A curve that is imprinted onto a face producing more than one edge implicitly results in the sharing of the curve by the edges. Similarly, an edge that splits a face into two or more pieces results in the surface of the original face being shared by all of the new faces.
PK_BODY_thicken_3 thickens a sheet body into a solid body. Refer to Section 45.5, “Thickening a sheet body”, for further information about thickening.
You can use PK_REGION_make_solid and PK_REGION_make_void to change the type of region in a body. This also has the effect of changing the body type in some cases:
See Section 15.8, “Creating general bodies”, for more information on creating general bodies.

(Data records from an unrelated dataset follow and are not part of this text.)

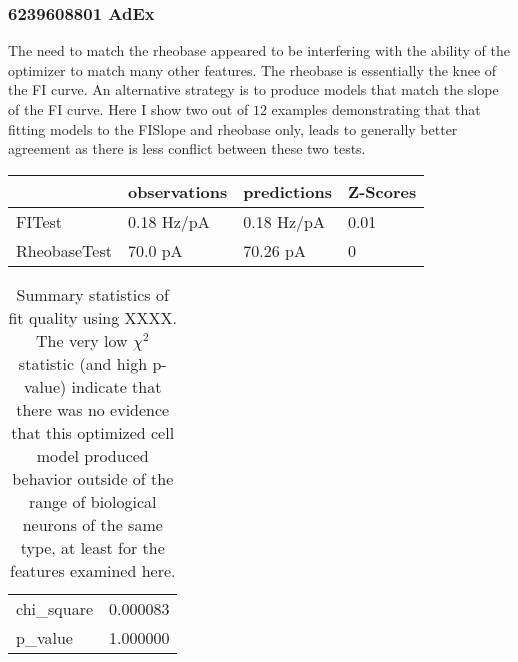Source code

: \subsubsection{6239608801 AdEx}
The need to match the rheobase appeared to be interfering with the ability of the optimizer to match many other features.
The rheobase is essentially the knee of the FI curve.
An alternative strategy is to produce models that match the slope of the FI curve.
Here I show two out of $12$ examples demonstrating that that fitting models to the FISlope and rheobase only, leads to generally better agreement as there is less conflict between these two tests.

\begin{table}
\begin{center}
\begin{tabular}{|l|l|l|l|}
\toprule
{} & observations &   predictions & Z-Scores \\
\midrule
FITest       &   0.18 Hz/pA &  0.18 Hz/pA &     0.01 \\
RheobaseTest &      70.0 pA &      70.26 pA &        0 \\
\bottomrule
\end{tabular}
\end{center}
\end{table}

\begin{table}
\begin{center}
\begin{tabular}{|l|r|}
\toprule
chi\_square &  0.000083 \\
p\_value    &  1.000000 \\
\bottomrule
\end{tabular}
\end{center}
\caption[Quality of Fit to Experimental Data]{Summary statistics of fit quality using XXXX.
The very low $\chi^2$ statistic (and high p-value) indicate that there was no evidence that this optimized cell model produced behavior outside of the range of biological neurons of the same type, at least for the features examined here.}
\label{tab:chi2-p-1}
\end{table}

PK_EDGE_make_faces_from_wire can be used to attach rubber faces (faces with no geometry) to loops of wire-frame edges in a wire body, thereby creating a sheet body. This is explained further in the section on Section 44.2, “Creating faces to fit wire bodies”.
PK_FACE_delete_from_sheet can be used to create a solid with holes through it from a profile. For example, if a planar sheet body has closed loops of edges imprinted on it, the edges actually bound faces which have the same surface as the plane. PK_FACE_delete_from_sheet removes a face bounded by a loop of edges, leaving a hole. Then when the sheet is swept, any pierced holes go right through the solid. For example:
If face ‘b’ pierces face ‘a’ before sweeping the result is a solid with a hole:
Figure 15-7 Piercing a face before sweeping
If the body in Figure 15-7, Example 1 is swept without piercing, the following solid is returned:
Figure 15-8 Sweeping a sheet body without piercing
In Figure 15-8, the two circles on the top and bottom are edges of faces, but there is no hole. If PK_TOPOL_delete_redundant_2 is used on this body the circular faces and edges are deleted.
In the case of a sheet body with only one face, the result of the piercing operation is either a wire or minimum body; with none of the body’s edges and vertices being deleted.
When the body has more than one face, it remains a sheet body after the piercing operation; with edges and vertices belonging to the face, and not shared with other faces, being deleted along with the piercing face.
You can use PK_BODY_set_type to change the type of a body, where the topology of the body allows it. This function receives a body and a requested body type and attempts to convert the body to the requested type.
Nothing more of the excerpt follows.